Dry bulk’s malaise ever grander with demise of top Chinese property developer 

From bad to worse. The sense of despondency that has set in among many dry bulk owners this year has added further glumness with news from New York where China’s Evergrande Group, an embattled real estate developer, has sought Chapter 15 bankruptcy protection.

Chinese real estate is one of the biggest drivers of the seaborne iron ore trades. The property sector in the People’s Republic has been under significant duress for the past couple of years with Evergrande’s plight making many headlines in particular.

Evergrande, with debts in excess of $300bn is the most heavily indebted property developer on the planet. In the last two years alone the property giant lost $80bn. Its Chapter 15 filing yesterday allows Evergrande to protect assets in the US as they work out a possible deal with creditors.

Last week, another major Chinese property giant, Country Garden, once considered among China’s strongest developers, warned that it could see a loss of up to $7.6bn for the first six months of the year.

“Now with uncertainty around China’s economic growth and property sector recovery during the rest of the year, any softness in its commodity imports could pose downside risks to any prospects for a sequential recovery in dry bulk earnings,” a recent transport research note from HSBC bank warned.

While many have sought to try and suggest Evergrande’s demise is China’s Lehman Brothers moment, a reference to the trigger for the 2008 global financial crisis, analysts at UBS bank argue in a note to clients that an orderly Evergrande default should not derail the global GDP and earnings growth trends.

Burak Cetinok, head of research for brokers Arrow, told Splash that while the news from New York did raise contagion risk, he argued the collapse of Evergrande and Country Garden’s failure to pay coupons on its bonds was unlikely to have a huge impact on China’s dry bulk demand.

“Its impact is unlikely to be as significant as when Evergrande first faced difficulties. That is mainly because the property sector is already extremely weak with construction activity at or near historical lows,” Cetinok explained, going on to add: “The latest round of defaults come at a time when the Chinese economy is facing much stronger headwinds than it did before. As such, the impact on the overall economy could be much bigger and may force policymakers to intervene.”

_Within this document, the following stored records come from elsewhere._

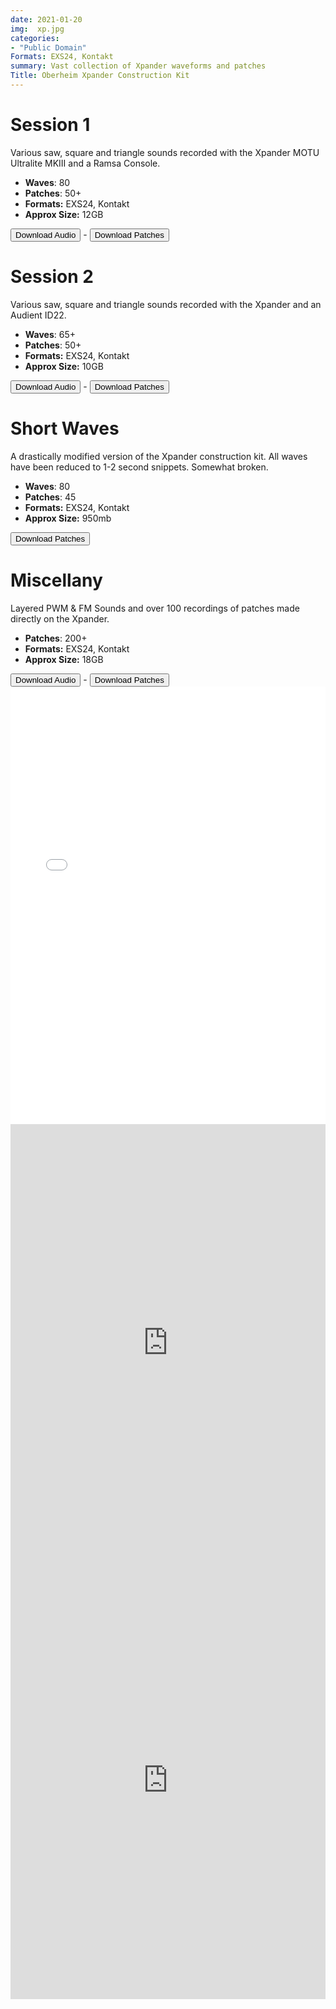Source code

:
 ```yaml
---
date: 2021-01-20
img:  xp.jpg
categories: 
- "Public Domain"
Formats: EXS24, Kontakt
summary: Vast collection of Xpander waveforms and patches 
Title: Oberheim Xpander Construction Kit
---
```



# Session 1

Various saw, square and triangle sounds recorded with the Xpander MOTU Ultralite MKIII and a Ramsa Console.

-   **Waves**: 80
-   **Patches**: 50+
-   **Formats:** EXS24, Kontakt
-   **Approx Size:** 12GB

<div class="buttons"> <a href="https://www.dropbox.com/sh/kdk6avmpcbt82qz/AAB0czyW1CQ4wZ82_q3yfUBSa?dl=0"> <button>Download Audio</button></a> - <a href="https://github.com/publicsamples/Oberheim-Xpander-CK--Session-1"> <button>Download Patches</button></a></div>

# Session 2

Various saw, square and triangle sounds recorded with the Xpander and an Audient ID22.

-   **Waves**: 65+
-   **Patches**: 50+
-   **Formats:** EXS24, Kontakt
-   **Approx Size:** 10GB

<div class="buttons"> <a href="https://www.dropbox.com/sh/19rwzpsl01kobp7/AAA71wvPYip7wyxR-ZgsDxJPa?dl=0"> <button>Download Audio</button></a> - <a href="https://github.com/publicsamples/Oberheim-Xpander-CK-Session-2"> <button>Download Patches</button></a></div>

# Short Waves
 
A drastically modified version of the Xpander construction kit. All waves have been reduced to 1-2 second snippets. Somewhat broken.

-   **Waves**: 80
-   **Patches**: 45
-   **Formats:** EXS24, Kontakt
-   **Approx Size:** 950mb

<div class="buttons"> <form method="get" action="https://github.com/publicsamples/Oberheim-Xpander-CK--Short-Waves"> <button>Download Patches</button></a></div>

# Miscellany


Layered PWM & FM Sounds and over 100 recordings of patches made directly on the Xpander.

-   **Patches**: 200+
-   **Formats:** EXS24, Kontakt
-   **Approx Size:** 18GB

<div class="buttons"> <a href="https://www.dropbox.com/sh/2pfl21whj2xvvl3/AAD3ipDE8RpIs8GBy8ICG8A0a?dl=0"> <button>Download Audio</button></a> - <a href="https://github.com/publicsamples/Oberheim-Xpander-Miscellany"> <button>Download Patches</button></a></div>




<iframe width="100%" height="700px" src="/Demos/demos/xp.html" scrolling="no" frameborder="0" allow="accelerometer; autoplay; clipboard-write; encrypted-media; gyroscope; picture-in-picture" allowfullscreen></iframe>

<iframe width="100%" height="700px" src="https://www.youtube.com/embed/dgiAJXgHjgw" title="YouTube video player" scrolling="no" frameborder="0" allow="accelerometer; autoplay; clipboard-write; encrypted-media; gyroscope; picture-in-picture" allowfullscreen></iframe>

<iframe width="100%" height="700px" src="https://www.youtube.com/embed/vJZg7-DJKcg" title="YouTube video player" scrolling="no" frameborder="0" allow="accelerometer; autoplay; clipboard-write; encrypted-media; gyroscope; picture-in-picture" allowfullscreen></iframe>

Evergrande’s demise is one of a host of sour economic indicators coming out of the People’s Republic in recent months.

The International Monetary Fund currently projects the Chinese economy to grow by 4% from 2022 to 2027. However, much of this growth is expected to come from private consumption and not fixed investments, such as real estate.

Investments in the real estate sector experienced – for the first time since 1997 – negative growth of 10% in 2022, as a result of the ongoing real estate crisis. Property investment fell a further 7.9% in the first half in the first half of this year.

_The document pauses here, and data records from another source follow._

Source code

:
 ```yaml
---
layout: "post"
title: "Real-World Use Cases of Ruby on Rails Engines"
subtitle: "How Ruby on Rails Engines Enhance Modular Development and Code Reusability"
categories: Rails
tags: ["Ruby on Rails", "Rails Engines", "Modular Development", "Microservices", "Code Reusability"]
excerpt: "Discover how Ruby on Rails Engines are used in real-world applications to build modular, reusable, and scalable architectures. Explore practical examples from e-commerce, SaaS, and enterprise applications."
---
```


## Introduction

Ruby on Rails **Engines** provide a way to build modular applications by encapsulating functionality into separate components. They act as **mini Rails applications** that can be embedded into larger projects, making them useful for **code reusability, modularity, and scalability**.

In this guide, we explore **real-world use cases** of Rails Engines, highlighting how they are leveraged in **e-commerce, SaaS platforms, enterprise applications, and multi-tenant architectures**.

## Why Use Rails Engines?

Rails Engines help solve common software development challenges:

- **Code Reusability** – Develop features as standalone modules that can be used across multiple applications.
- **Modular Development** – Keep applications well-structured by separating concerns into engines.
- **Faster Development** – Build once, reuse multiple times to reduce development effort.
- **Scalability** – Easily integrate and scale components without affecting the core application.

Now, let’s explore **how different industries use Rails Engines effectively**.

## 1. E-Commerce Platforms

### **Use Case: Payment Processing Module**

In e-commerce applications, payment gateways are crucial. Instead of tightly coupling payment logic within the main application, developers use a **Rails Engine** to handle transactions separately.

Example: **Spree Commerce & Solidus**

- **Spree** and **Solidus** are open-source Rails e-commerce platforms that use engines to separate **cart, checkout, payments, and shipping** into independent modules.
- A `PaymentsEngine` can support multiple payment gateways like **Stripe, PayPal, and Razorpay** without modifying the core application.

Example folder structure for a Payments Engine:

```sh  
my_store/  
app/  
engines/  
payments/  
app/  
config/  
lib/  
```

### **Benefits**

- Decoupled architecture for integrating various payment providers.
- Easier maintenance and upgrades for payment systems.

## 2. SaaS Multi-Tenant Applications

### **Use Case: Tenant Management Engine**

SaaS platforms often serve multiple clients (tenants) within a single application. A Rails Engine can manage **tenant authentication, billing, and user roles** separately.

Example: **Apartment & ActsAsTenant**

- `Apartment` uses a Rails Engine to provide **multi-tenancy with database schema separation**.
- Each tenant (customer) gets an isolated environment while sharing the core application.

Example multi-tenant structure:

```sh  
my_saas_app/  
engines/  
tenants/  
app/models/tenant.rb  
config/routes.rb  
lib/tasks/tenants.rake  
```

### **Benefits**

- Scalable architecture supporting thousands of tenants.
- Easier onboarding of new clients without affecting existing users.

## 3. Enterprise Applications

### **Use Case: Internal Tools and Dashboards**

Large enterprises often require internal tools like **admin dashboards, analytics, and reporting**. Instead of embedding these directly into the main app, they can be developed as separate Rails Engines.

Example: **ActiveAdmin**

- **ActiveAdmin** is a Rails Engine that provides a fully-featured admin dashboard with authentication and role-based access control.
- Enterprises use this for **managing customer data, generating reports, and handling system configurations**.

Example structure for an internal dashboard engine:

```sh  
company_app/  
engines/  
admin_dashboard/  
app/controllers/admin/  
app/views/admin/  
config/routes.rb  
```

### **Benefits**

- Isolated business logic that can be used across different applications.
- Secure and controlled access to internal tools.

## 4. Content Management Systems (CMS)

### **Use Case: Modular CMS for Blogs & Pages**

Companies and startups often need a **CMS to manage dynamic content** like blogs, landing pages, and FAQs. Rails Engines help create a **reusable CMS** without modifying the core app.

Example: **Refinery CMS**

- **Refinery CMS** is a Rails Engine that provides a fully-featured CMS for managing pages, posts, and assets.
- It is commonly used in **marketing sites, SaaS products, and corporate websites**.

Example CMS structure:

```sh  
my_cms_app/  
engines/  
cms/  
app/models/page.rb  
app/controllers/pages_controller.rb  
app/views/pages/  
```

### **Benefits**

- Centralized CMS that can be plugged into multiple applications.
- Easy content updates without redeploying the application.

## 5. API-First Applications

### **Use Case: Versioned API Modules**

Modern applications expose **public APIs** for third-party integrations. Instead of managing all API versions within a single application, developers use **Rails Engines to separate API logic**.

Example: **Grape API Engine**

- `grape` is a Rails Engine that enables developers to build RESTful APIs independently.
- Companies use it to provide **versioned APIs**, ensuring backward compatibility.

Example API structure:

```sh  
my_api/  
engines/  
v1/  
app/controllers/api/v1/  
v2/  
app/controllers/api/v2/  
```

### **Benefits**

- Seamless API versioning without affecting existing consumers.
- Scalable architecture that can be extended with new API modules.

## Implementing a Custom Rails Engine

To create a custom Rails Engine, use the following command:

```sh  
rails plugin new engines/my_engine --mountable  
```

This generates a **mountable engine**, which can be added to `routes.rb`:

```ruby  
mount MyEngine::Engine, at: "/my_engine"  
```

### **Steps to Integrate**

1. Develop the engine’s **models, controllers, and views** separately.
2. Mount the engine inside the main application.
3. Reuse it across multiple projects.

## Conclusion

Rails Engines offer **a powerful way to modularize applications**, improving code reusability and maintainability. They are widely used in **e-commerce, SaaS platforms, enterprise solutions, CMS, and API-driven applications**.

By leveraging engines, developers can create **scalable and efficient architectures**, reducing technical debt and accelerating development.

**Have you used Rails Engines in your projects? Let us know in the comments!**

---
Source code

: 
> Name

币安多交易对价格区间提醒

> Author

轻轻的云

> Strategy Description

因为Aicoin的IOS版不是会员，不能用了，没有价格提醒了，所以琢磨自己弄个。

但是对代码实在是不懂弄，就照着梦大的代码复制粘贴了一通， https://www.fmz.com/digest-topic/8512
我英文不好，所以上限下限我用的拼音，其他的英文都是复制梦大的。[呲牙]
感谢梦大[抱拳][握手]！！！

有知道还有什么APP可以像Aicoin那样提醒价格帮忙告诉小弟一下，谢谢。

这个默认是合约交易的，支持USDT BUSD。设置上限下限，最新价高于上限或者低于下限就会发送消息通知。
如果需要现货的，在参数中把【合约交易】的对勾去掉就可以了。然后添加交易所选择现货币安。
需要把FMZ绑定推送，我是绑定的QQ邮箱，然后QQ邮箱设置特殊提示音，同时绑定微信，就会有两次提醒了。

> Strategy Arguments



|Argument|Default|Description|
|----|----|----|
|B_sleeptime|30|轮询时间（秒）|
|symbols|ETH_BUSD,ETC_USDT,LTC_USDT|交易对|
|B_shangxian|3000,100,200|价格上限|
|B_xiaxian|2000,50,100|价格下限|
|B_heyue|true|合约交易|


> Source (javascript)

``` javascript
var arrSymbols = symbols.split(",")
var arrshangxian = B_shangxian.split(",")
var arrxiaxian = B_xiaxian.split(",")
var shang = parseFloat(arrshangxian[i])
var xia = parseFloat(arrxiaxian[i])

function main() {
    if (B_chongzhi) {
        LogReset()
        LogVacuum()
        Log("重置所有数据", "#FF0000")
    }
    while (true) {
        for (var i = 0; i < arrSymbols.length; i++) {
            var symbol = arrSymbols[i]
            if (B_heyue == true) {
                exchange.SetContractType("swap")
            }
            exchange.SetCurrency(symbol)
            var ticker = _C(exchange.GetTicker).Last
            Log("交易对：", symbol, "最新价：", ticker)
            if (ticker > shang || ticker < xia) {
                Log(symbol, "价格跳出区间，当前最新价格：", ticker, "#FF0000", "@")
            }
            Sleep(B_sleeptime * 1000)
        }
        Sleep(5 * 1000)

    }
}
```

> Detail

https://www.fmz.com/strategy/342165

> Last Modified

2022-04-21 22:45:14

Recent data from UK consultancy Shipping Strategy shows the troubles facing China today, a nation where more than one in five youths are unemployed and the population has peaked. 

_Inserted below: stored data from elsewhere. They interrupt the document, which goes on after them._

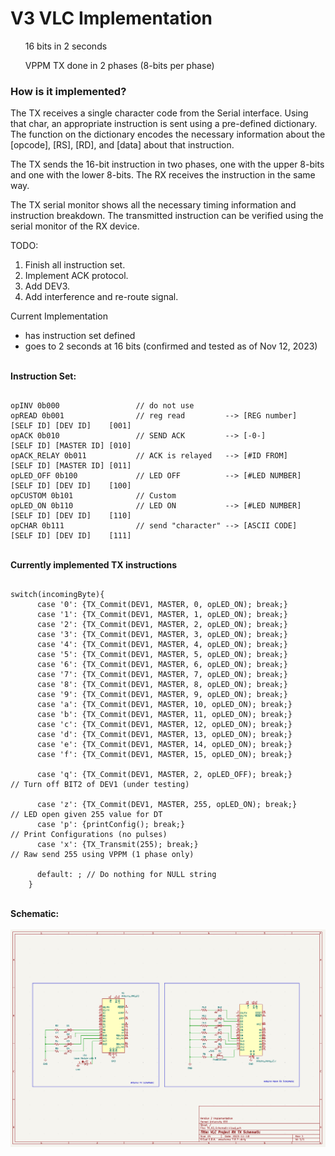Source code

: <h1> V3 VLC Implementation </h1>

<ol>16 bits in 2 seconds</ol>
<ol>VPPM TX done in 2 phases (8-bits per phase)</ol>

<h3> How is it implemented?</h3>
<p>
  The TX receives a single character code from the Serial interface. Using that char, an appropriate instruction is sent using a pre-defined dictionary. The function on the dictionary encodes the necessary information about the [opcode], [RS], [RD], and [data] about that instruction. 

  The TX sends the 16-bit instruction in two phases, one with the upper 8-bits and one with the lower 8-bits. The RX receives the instruction in the same way.

  The TX serial monitor shows all the necessary timing information and instruction breakdown. The transmitted instruction can be verified using the serial monitor of the RX device.


  TODO:
  1. Finish all instruction set.
  2. Implement ACK protocol.
  3. Add DEV3.
  4. Add interference and re-route signal.
  
</p>
  

Current Implementation
- has instruction set defined
- goes to 2 seconds at 16 bits (confirmed and tested as of Nov 12, 2023)

<br>
<b>Instruction Set:</b>

```

opINV 0b000                 // do not use
opREAD 0b001                // reg read         --> [REG number]  [SELF ID] [DEV ID]    [001]
opACK 0b010                 // SEND ACK         --> [-0-]         [SELF ID] [MASTER ID] [010]
opACK_RELAY 0b011           // ACK is relayed   --> [#ID FROM]    [SELF ID] [MASTER ID] [011]
opLED_OFF 0b100             // LED OFF          --> [#LED NUMBER] [SELF ID] [DEV ID]    [100]
opCUSTOM 0b101              // Custom
opLED_ON 0b110              // LED ON           --> [#LED NUMBER] [SELF ID] [DEV ID]    [110] 
opCHAR 0b111                // send "character" --> [ASCII CODE]  [SELF ID] [DEV ID]    [111]

```

<br>
<b>Currently implemented TX instructions</b>

```

switch(incomingByte){  
      case '0': {TX_Commit(DEV1, MASTER, 0, opLED_ON); break;}
      case '1': {TX_Commit(DEV1, MASTER, 1, opLED_ON); break;}
      case '2': {TX_Commit(DEV1, MASTER, 2, opLED_ON); break;}
      case '3': {TX_Commit(DEV1, MASTER, 3, opLED_ON); break;}
      case '4': {TX_Commit(DEV1, MASTER, 4, opLED_ON); break;}
      case '5': {TX_Commit(DEV1, MASTER, 5, opLED_ON); break;}
      case '6': {TX_Commit(DEV1, MASTER, 6, opLED_ON); break;}
      case '7': {TX_Commit(DEV1, MASTER, 7, opLED_ON); break;}
      case '8': {TX_Commit(DEV1, MASTER, 8, opLED_ON); break;}
      case '9': {TX_Commit(DEV1, MASTER, 9, opLED_ON); break;}
      case 'a': {TX_Commit(DEV1, MASTER, 10, opLED_ON); break;}
      case 'b': {TX_Commit(DEV1, MASTER, 11, opLED_ON); break;}
      case 'c': {TX_Commit(DEV1, MASTER, 12, opLED_ON); break;}
      case 'd': {TX_Commit(DEV1, MASTER, 13, opLED_ON); break;}
      case 'e': {TX_Commit(DEV1, MASTER, 14, opLED_ON); break;}
      case 'f': {TX_Commit(DEV1, MASTER, 15, opLED_ON); break;}

      case 'q': {TX_Commit(DEV1, MASTER, 2, opLED_OFF); break;}        // Turn off BIT2 of DEV1 (under testing)
      
      case 'z': {TX_Commit(DEV1, MASTER, 255, opLED_ON); break;}      // LED open given 255 value for DT
      case 'p': {printConfig(); break;}                               // Print Configurations (no pulses)
      case 'x': {TX_Transmit(255); break;}                            // Raw send 255 using VPPM (1 phase only)

      default: ; // Do nothing for NULL string
    }

```

<br>
<b>Schematic:</b>
<br><br>
<img src="VLC_V3_TX_RX_Schematic.png"/>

Foreign direct investment was at a 25-year low for Q2 and is down nearly 90% year-on-year. Labour costs in China have grown 12 times in 10 years whereby a factory worker now makes per month what they made per year in 2013. 

“China’s economy has stalled recently and headwinds are still intensifying on multiple fronts. The lack of a stronger stimulus response partly reflects a greater tolerance for economic weakness. But it also points to a worrying degree of policy paralysis, which suggests that the downturn could persist for a while longer,” a new report from Capital Economics suggested yesterday, predicting quarter-on-quarter growth of just 3% annualised over the rest of the year.

“This rests on the assumption that policymakers will eventually intervene more forcefully. But even then, any economic reacceleration is likely to be modest given the structural decline in trend growth,” Capital Economics noted.